How many times can you refuse a ride before Uber suspends you? I got called to Fort Lewis sat through 30 minutes of background checks and other measures to get a permit to go get the fare who then had me drive him about one mile! I do not want to go through that again but I do want to drive.


----------



## Tim In Cleveland (Jul 28, 2014)

Doug Orchard said:


> How many times can you refuse a ride before Uber suspends you? I got called to Fort Lewis sat through 30 minutes of background checks and other measures to get a permit to go get the fare who then had me drive him about one mile! I do not want to go through that again but I do want to drive.

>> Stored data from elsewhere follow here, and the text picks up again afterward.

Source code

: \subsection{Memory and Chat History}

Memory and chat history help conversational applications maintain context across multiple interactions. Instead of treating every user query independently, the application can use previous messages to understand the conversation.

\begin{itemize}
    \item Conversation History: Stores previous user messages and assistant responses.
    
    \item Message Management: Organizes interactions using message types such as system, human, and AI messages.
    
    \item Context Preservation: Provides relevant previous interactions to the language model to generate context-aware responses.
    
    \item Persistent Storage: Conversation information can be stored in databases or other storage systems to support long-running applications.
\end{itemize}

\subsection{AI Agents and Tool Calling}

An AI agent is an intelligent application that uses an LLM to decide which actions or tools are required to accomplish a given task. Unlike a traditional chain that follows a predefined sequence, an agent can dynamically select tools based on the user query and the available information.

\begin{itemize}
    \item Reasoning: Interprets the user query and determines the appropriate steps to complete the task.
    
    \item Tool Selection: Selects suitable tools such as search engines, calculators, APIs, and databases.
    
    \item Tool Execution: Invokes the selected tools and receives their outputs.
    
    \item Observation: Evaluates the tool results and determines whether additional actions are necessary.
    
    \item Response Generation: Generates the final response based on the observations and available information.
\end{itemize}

OMG, they checked your background just to pick someone up from Fort Lewis? That ALONE is justifiable reason to refuse any pickup from there. At least call the passenger and make them wait outside the gate. No one should have to endure that.
Refusing means not touching the screen when you are pinged. You can't miss too many before being in trouble. Touching the screen (accepting) then cancelling it because you don't want it does not get you in trouble. You only have to complete 25% of leads to stay within the contract. You hit cancel and choose "Do not charge rider" to avoid trouble.
I just turned one down last night. 1.5 surge but it was a 16 minute drive from my house (therefore 16 minutes back) and the guy was going 1 mile. I told him I was cancelling so he could "find a closer car". Sorry, but I'm not working 45 minutes for $3.


----------



## nuggetnut (Sep 28, 2015)

next time you get a call from there, wait about 5 minutes and then text them you are having car trouble, ....bad tire, engine stalling ect.. and ask them to please call another driver you may be a while. After they cancel, go off line for 5 minutes so they don't ping you again. When the pax cancels it doesn't have any effect on you...


----------



## iamkitkatbar (Nov 17, 2015)

I don't call, I just cancel. It takes too much time to call.


----------



## UberLou (May 5, 2015)

mark edwards said:


> They need to tell rider that they can not do the job for Uber's now extremely low rates. If the rider has a rating of 4.7 or below explain that you can see from their rating that they do not tip the driver and that Uber is less than half a taxi which most people will tip. I have done that twice already today. Uber is the enemy of its "partners" and unless you are a total CHUMP you should not do most jobs at these rates in most locations.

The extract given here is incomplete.